▶ The problem: From the first line to the last, reproduce the records exactly as they appear below.

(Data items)
####
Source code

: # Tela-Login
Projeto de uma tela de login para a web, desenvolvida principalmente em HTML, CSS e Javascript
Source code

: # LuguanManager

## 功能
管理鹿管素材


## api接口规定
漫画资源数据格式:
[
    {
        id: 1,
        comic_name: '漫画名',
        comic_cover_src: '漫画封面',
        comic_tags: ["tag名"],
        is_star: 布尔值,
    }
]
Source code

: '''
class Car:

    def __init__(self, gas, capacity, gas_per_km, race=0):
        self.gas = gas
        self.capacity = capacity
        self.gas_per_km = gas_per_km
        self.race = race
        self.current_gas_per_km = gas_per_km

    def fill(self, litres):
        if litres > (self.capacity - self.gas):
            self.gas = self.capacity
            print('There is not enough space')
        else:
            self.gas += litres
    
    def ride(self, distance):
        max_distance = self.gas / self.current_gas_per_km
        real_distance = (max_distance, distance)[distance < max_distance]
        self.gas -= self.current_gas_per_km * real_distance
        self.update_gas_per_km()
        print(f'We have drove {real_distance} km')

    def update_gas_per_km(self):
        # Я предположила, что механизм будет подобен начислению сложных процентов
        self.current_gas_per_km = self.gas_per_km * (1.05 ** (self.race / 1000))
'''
####
▶ Solution for this exercise:
Source code

: # Tela-Login
Projeto de uma tela de login para a web, desenvolvida principalmente em HTML, CSS e Javascript
Source code

: # LuguanManager

## 功能
管理鹿管素材


## api接口规定
漫画资源数据格式:
[
    {
        id: 1,
        comic_name: '漫画名',
        comic_cover_src: '漫画封面',
        comic_tags: ["tag名"],
        is_star: 布尔值,
    }
]
Source code

: '''
class Car:

    def __init__(self, gas, capacity, gas_per_km, race=0):
        self.gas = gas
        self.capacity = capacity
        self.gas_per_km = gas_per_km
        self.race = race
        self.current_gas_per_km = gas_per_km

    def fill(self, litres):
        if litres > (self.capacity - self.gas):
            self.gas = self.capacity
            print('There is not enough space')
        else:
            self.gas += litres
    
    def ride(self, distance):
        max_distance = self.gas / self.current_gas_per_km
        real_distance = (max_distance, distance)[distance < max_distance]
        self.gas -= self.current_gas_per_km * real_distance
        self.update_gas_per_km()
        print(f'We have drove {real_distance} km')

    def update_gas_per_km(self):
        # Я предположила, что механизм будет подобен начислению сложных процентов
        self.current_gas_per_km = self.gas_per_km * (1.05 ** (self.race / 1000))
'''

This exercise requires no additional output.